Microsoft Inc. (NASDAQ: MSFT) Blocks by Britain Authority for Activision Deal

    Microsoft Activision Blizzard

    Microsoft Inc. (NASDAQ: MSFT) surges over 1.25% in early session on Thursday as the firm’s president, Brad Smith, stated that the UK regulator’s decision to block its acquisition of ‘Call of Duty’ creator Activision Blizzard “had shaken confidence” in the UK as a location for tech enterprises.

    The Competition and Markets Authority (CMA), which is independent of the government, halted the transaction on Wednesday, claiming that it will harm competition in the burgeoning cloud gaming sector.

    On Thursday, Microsoft retaliated, saying it was “probably the darkest day in our four decades in Britain” and that it conveyed the incorrect message to the global software sector about the UK.

    “If the government of the United Kingdom wants to bring in investment, if it wants to create jobs (…) it needs to look hard at the role of the CMA, the regulatory structure in the United Kingdom, this transaction, and the message that the United Kingdom has just said to the world,” he said on BBC radio.

    Smith’s views, according to a spokeswoman for British Prime Minister Rishi Sunak, are “not supported by facts.”

    “We continue to believe that the UK has an extremely attractive technology sector and a growing games market,” he added. “We will continue to engage proactively with Microsoft and other companies.”

    Smith claimed that Microsoft has worked efficiently with authorities in Brussels but not in London, refuting Britain’s argument that it will be more flexible following Brexit.

    He claimed that the corporation has responded to the CMA’s queries and asked them to return with any further issues. “They went silent, and we heard nothing from them,” he explained.

    “There’s a clear message here – the European Union is a more attractive place to start a business if you want to sell it someday than the United Kingdom,” he added.
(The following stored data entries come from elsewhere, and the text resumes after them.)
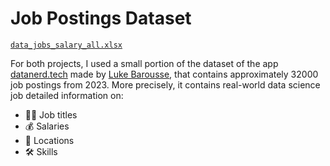 # Job Postings Dataset

 [`data_jobs_salary_all.xlsx`](data_jobs_salary_all.xlsx)

 For both projects, I used a small portion of the dataset of the app [datanerd.tech](datanerd.tech) made by [Luke Barousse](https://www.lukebarousse.com/), that contains approximately 32000 job postings from 2023. More precisely, it contains real-world data science job detailed information on:

 - 👨‍💼 Job titles
 - 💰 Salaries
 - 📍 Locations
 - 🛠️ Skills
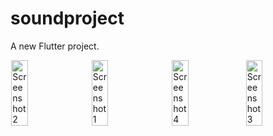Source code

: # soundproject

A new Flutter project.

<div style="display: flex; justify-content: space-around;">
    <img src="https://github.com/user-attachments/assets/ace4da1c-296d-425d-8bf8-b54539aedc58" alt="Screenshot 2" style="width: 23%; margin-right: 10px;">
  <img src="https://github.com/user-attachments/assets/3f672f8c-dc88-4868-a188-559888a32aaf" alt="Screenshot 1" style="width: 23%; margin-right: 10px;">
  <img src="https://github.com/user-attachments/assets/ccac75c1-f022-4498-b87a-108b4d0751b4" alt="Screenshot 4" style="width: 23%;">
      <img src="https://github.com/user-attachments/assets/276ec49b-ae52-4e14-9220-c2c64a1bb2dd" alt="Screenshot 3" style="width: 23%; margin-right: 10px;">

</div>

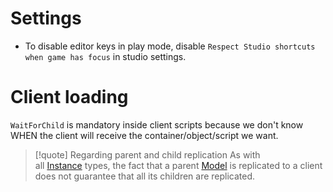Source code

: 

# Settings
- To disable editor keys in play mode, disable `Respect Studio shortcuts when game has focus` in studio settings.

# Client loading

`WaitForChild` is mandatory inside client scripts because we don't know WHEN the client will receive the container/object/script we want.

> [!quote] Regarding parent and child replication
 > As with all [Instance](https://create.roblox.com/docs/reference/engine/classes/Instance) types, the fact that a parent [Model](https://create.roblox.com/docs/reference/engine/classes/Model) is replicated to a client does not guarantee that all its children are replicated.
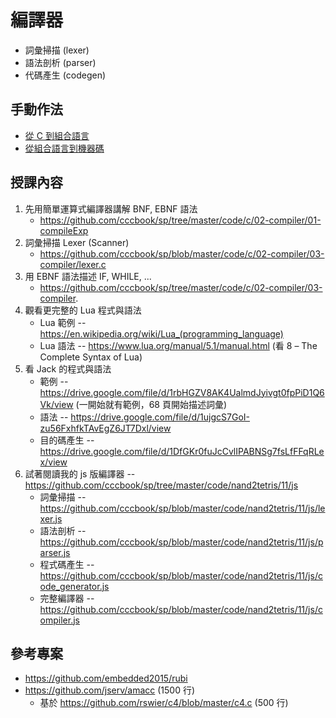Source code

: # 編譯器

* 詞彙掃描 (lexer)
* 語法剖析 (parser)
* 代碼產生 (codegen)

## 手動作法

* [從 C 到組合語言](c2hack)
* [從組合語言到機器碼](../06-assembler/asm2binary)

## 授課內容

1. 先用簡單運算式編譯器講解 BNF, EBNF 語法
    * https://github.com/cccbook/sp/tree/master/code/c/02-compiler/01-compileExp
2. 詞彙掃描 Lexer (Scanner)
    * https://github.com/cccbook/sp/blob/master/code/c/02-compiler/03-compiler/lexer.c
3. 用 EBNF 語法描述 IF, WHILE, ...
    * https://github.com/cccbook/sp/tree/master/code/c/02-compiler/03-compiler.
4. 觀看更完整的 Lua 程式與語法
    * Lua 範例 -- https://en.wikipedia.org/wiki/Lua_(programming_language)
    * Lua 語法 -- https://www.lua.org/manual/5.1/manual.html (看 8 – The Complete Syntax of Lua)
5. 看 Jack 的程式與語法
    * 範例 -- https://drive.google.com/file/d/1rbHGZV8AK4UalmdJyivgt0fpPiD1Q6Vk/view (一開始就有範例，68 頁開始描述詞彙)
    * 語法 -- https://drive.google.com/file/d/1ujgcS7GoI-zu56FxhfkTAvEgZ6JT7Dxl/view
    * 目的碼產生 -- https://drive.google.com/file/d/1DfGKr0fuJcCvlIPABNSg7fsLfFFqRLex/view
6. 試著閱讀我的 js 版編譯器 -- https://github.com/cccbook/sp/tree/master/code/nand2tetris/11/js
    * 詞彙掃描 -- https://github.com/cccbook/sp/blob/master/code/nand2tetris/11/js/lexer.js
    * 語法剖析 -- https://github.com/cccbook/sp/blob/master/code/nand2tetris/11/js/parser.js
    * 程式碼產生 -- https://github.com/cccbook/sp/blob/master/code/nand2tetris/11/js/code_generator.js
    * 完整編譯器 -- https://github.com/cccbook/sp/blob/master/code/nand2tetris/11/js/compiler.js

## 參考專案

* https://github.com/embedded2015/rubi
* https://github.com/jserv/amacc (1500 行)
    * 基於 https://github.com/rswier/c4/blob/master/c4.c (500 行)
    However, CMA Chief Executive Sarah Cardell stated that the regulator’s mission is to ensure that Britain is a competitive environment in which firms can develop and prosper.

    “The decision that the CMA takes is an independent decision that we reached looking at an overall assessment of the impact of the deal on competition, and we think that is the right decision for the UK,” she added.

    She also mentioned that the US Federal Trade Commission was pushing for the merger to be stopped on competition grounds.

    Microsoft announced yesterday that it will file an appeal, with Activision providing “aggressive” assistance.

    The Competition Appeals Tribunal hears appeals against CMA judgements and renders a conclusion on the decision’s merits. Microsoft will not have the ability to file fresh remedies.